● **PROMPT**:
The line that contains "The statistics associated" marks the start. Output it and all remaining lines exactly, through the final line of the listing.

● **STORED DATA**:
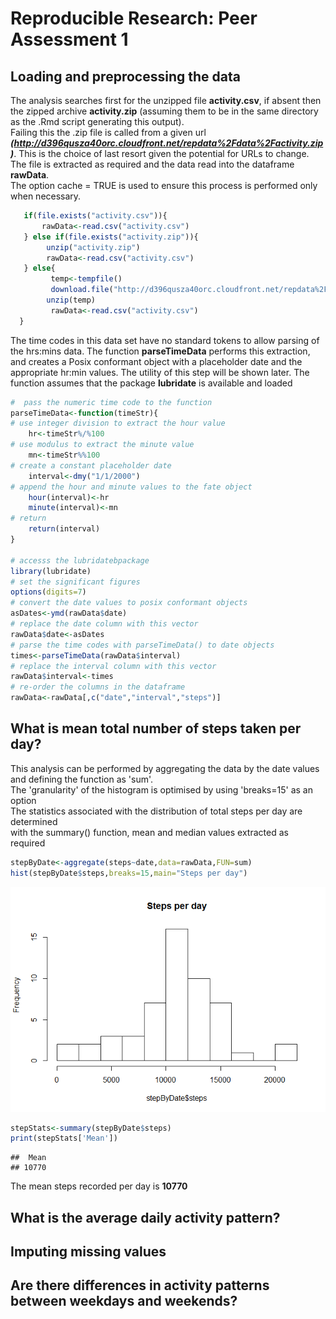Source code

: # Reproducible Research: Peer Assessment 1


## Loading and preprocessing the data
The analysis searches first for the unzipped file **activity.csv**, if absent 
then the zipped archive **activity.zip** (assuming them to be in the same directory as the .Rmd script generating this output).  
Failing this the .zip file is called from a given url ***(http://d396qusza40orc.cloudfront.net/repdata%2Fdata%2Factivity.zip)***. This is the choice of last resort given the potential for URLs to change.  
The file is extracted as required and the data read into the dataframe **rawData**.  
The option cache = TRUE is used to ensure this process is performed only when necessary.


```r
   if(file.exists("activity.csv")){
       rawData<-read.csv("activity.csv")
   } else if(file.exists("activity.zip")){
        unzip("activity.zip")
        rawData<-read.csv("activity.csv")         
   } else{
         temp<-tempfile()
         download.file("http://d396qusza40orc.cloudfront.net/repdata%2Fdata%2Factivity.zip",temp)
        unzip(temp)
         rawData<-read.csv("activity.csv")          
  } 
```
The time codes in this data set have no standard tokens to allow parsing of the hrs:mins data. The function **parseTimeData** performs this extraction, and creates a Posix conformant object with a placeholder date and the appropriate hr:min values. The utility of this step will be shown later. The function assumes that the package **lubridate** is available and loaded


```r
#  pass the numeric time code to the function
parseTimeData<-function(timeStr){
# use integer division to extract the hour value
    hr<-timeStr%/%100
# use modulus to extract the minute value       
    mn<-timeStr%%100
# create a constant placeholder date
    interval<-dmy("1/1/2000")
# append the hour and minute values to the fate object
    hour(interval)<-hr
    minute(interval)<-mn
# return
    return(interval)
}

# accesss the lubridatebpackage
library(lubridate)
# set the significant figures
options(digits=7)
# convert the date values to posix conformant objects
asDates<-ymd(rawData$date)
# replace the date column with this vector
rawData$date<-asDates
# parse the time codes with parseTimeData() to date objects
times<-parseTimeData(rawData$interval)
# replace the interval column with this vector
rawData$interval<-times
# re-order the columns in the dataframe
rawData<-rawData[,c("date","interval","steps")]
```

## What is mean total number of steps taken per day?

This analysis can be performed by aggregating the data by the date values  
and defining the function as 'sum'.  
The 'granularity' of the histogram is optimised by using 'breaks=15' as an option  
The statistics associated with the distribution of total steps per day are determined  
with the summary() function, mean and median values extracted as required


```r
stepByDate<-aggregate(steps~date,data=rawData,FUN=sum)
hist(stepByDate$steps,breaks=15,main="Steps per day")
```

![](PA1_template_files/figure-html/unnamed-chunk-3-1.png) 

```r
stepStats<-summary(stepByDate$steps)
print(stepStats['Mean']) 
```

```
##  Mean 
## 10770
```
The mean steps recorded per day is **10770**

## What is the average daily activity pattern?



## Imputing missing values



## Are there differences in activity patterns between weekdays and weekends?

● **ANSWER**:
The statistics associated with the distribution of total steps per day are determined  
with the summary() function, mean and median values extracted as required


```r
stepByDate<-aggregate(steps~date,data=rawData,FUN=sum)
hist(stepByDate$steps,breaks=15,main="Steps per day")
```

![](PA1_template_files/figure-html/unnamed-chunk-3-1.png) 

```r
stepStats<-summary(stepByDate$steps)
print(stepStats['Mean']) 
```

```
##  Mean 
## 10770
```
The mean steps recorded per day is **10770**

## What is the average daily activity pattern?



## Imputing missing values



## Are there differences in activity patterns between weekdays and weekends?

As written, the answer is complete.